Exercise material section start
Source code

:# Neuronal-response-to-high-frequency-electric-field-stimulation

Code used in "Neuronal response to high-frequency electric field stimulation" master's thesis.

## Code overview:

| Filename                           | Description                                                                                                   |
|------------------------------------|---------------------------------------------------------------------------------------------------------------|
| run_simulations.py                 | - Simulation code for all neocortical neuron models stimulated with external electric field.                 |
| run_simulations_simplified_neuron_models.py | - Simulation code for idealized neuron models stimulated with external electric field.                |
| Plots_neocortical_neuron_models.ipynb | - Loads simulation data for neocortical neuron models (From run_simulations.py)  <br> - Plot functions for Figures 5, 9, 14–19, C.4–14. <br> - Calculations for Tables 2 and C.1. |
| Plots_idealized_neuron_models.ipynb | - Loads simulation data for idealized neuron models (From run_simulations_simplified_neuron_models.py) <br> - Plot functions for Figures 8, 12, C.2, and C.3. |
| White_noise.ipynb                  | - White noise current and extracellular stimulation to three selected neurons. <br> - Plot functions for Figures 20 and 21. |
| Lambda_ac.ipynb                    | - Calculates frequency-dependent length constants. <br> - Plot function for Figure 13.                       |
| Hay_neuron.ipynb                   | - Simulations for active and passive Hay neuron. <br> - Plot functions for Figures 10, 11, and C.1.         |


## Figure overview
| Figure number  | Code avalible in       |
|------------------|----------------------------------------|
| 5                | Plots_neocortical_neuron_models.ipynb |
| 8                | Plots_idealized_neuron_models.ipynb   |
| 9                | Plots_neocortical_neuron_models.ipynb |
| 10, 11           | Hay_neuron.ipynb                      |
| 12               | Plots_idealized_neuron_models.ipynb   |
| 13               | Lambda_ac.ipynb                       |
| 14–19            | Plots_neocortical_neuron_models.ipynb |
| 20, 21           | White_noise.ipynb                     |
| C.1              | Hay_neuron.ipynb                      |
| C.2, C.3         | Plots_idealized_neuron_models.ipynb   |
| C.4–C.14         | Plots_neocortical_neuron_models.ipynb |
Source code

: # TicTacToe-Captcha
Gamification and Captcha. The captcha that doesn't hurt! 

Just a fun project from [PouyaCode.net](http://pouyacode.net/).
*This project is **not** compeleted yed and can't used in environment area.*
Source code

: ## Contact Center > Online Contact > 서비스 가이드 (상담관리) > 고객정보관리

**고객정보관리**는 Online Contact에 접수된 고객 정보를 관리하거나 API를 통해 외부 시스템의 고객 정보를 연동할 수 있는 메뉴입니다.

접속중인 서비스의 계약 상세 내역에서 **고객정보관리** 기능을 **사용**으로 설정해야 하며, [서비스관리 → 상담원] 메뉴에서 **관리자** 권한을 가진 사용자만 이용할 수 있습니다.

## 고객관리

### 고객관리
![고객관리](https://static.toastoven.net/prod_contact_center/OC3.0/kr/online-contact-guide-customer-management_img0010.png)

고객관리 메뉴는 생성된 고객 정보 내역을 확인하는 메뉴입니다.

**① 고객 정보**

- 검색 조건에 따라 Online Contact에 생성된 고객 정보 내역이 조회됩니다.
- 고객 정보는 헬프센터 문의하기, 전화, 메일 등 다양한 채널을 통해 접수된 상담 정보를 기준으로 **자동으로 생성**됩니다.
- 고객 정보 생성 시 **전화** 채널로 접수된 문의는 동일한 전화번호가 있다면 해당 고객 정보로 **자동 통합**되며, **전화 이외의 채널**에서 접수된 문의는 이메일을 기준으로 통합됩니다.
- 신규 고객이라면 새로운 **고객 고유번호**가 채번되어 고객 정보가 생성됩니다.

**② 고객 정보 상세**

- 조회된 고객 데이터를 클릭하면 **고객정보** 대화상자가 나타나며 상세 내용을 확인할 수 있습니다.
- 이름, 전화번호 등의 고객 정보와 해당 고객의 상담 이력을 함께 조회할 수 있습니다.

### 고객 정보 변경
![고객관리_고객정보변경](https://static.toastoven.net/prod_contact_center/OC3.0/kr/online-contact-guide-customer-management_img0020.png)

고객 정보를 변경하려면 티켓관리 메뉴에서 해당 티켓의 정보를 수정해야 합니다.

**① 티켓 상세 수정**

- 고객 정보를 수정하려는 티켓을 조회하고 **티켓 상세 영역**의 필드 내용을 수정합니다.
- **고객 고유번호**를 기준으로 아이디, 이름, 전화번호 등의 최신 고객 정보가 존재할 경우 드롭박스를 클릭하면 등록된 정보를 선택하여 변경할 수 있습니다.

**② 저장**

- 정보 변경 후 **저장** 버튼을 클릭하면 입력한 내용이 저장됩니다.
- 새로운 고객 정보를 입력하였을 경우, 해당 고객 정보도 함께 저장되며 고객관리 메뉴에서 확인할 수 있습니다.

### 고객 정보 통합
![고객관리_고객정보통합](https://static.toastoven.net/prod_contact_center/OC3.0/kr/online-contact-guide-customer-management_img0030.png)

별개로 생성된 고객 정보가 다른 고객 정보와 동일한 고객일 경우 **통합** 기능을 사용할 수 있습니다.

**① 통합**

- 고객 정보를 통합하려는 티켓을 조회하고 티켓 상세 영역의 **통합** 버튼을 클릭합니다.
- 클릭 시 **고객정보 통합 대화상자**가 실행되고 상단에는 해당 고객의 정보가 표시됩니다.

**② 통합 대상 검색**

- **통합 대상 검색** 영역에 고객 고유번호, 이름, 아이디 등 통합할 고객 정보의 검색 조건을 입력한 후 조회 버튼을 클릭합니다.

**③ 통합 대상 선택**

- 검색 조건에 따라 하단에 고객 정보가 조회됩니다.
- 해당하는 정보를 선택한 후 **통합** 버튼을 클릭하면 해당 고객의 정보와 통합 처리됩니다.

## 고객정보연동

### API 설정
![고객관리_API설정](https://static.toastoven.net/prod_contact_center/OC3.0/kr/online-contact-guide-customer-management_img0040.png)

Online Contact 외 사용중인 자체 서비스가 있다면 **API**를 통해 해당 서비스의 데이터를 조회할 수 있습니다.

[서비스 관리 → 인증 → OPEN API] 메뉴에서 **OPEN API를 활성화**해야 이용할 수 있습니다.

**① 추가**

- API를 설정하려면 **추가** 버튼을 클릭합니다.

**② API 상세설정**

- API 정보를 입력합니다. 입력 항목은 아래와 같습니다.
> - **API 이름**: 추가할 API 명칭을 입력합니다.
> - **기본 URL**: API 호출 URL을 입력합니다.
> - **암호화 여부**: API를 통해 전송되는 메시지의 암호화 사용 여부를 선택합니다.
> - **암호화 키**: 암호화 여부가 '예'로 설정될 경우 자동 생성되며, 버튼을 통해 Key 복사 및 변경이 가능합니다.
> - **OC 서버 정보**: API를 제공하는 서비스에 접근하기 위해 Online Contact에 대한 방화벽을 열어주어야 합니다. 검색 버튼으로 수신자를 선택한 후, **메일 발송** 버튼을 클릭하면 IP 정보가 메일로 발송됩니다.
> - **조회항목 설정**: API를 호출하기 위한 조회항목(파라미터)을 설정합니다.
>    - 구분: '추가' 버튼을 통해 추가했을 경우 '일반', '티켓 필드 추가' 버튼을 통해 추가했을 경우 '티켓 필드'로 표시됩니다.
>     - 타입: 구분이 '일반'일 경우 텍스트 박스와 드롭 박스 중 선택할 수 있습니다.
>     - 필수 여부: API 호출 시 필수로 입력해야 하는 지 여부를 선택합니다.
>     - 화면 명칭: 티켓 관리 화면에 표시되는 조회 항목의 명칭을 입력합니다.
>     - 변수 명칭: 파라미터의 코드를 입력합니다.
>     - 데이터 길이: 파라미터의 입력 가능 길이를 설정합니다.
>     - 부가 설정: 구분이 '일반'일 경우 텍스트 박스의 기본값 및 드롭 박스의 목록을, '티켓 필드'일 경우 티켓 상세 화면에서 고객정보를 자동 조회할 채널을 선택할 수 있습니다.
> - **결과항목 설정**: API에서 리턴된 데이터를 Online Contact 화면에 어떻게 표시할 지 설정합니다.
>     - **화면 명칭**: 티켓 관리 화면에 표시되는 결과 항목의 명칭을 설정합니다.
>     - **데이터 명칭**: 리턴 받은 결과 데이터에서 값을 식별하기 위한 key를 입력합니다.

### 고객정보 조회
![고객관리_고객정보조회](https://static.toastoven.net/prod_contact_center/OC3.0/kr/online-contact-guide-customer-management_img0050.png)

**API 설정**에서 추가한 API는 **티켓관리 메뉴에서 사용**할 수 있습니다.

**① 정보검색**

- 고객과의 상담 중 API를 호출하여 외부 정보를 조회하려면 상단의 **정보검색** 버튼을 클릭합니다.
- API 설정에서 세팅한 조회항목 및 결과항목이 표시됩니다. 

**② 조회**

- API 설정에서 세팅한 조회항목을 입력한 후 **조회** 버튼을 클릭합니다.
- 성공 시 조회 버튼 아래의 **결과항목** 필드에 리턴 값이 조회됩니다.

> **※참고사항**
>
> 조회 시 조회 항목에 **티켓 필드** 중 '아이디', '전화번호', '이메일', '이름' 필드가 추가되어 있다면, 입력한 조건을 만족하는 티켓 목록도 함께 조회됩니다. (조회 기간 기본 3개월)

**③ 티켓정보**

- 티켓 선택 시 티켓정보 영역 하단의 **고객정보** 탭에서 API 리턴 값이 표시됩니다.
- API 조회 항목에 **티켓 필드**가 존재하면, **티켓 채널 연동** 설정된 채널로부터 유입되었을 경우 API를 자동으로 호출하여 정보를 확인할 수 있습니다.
Exercise material section end
• Exercise directions
Find every line above where the word "기준으로" occurs, and copy that line.

• Expected answer
- 고객 정보는 헬프센터 문의하기, 전화, 메일 등 다양한 채널을 통해 접수된 상담 정보를 기준으로 **자동으로 생성**됩니다.
- 고객 정보 생성 시 **전화** 채널로 접수된 문의는 동일한 전화번호가 있다면 해당 고객 정보로 **자동 통합**되며, **전화 이외의 채널**에서 접수된 문의는 이메일을 기준으로 통합됩니다.
- **고객 고유번호**를 기준으로 아이디, 이름, 전화번호 등의 최신 고객 정보가 존재할 경우 드롭박스를 클릭하면 등록된 정보를 선택하여 변경할 수 있습니다.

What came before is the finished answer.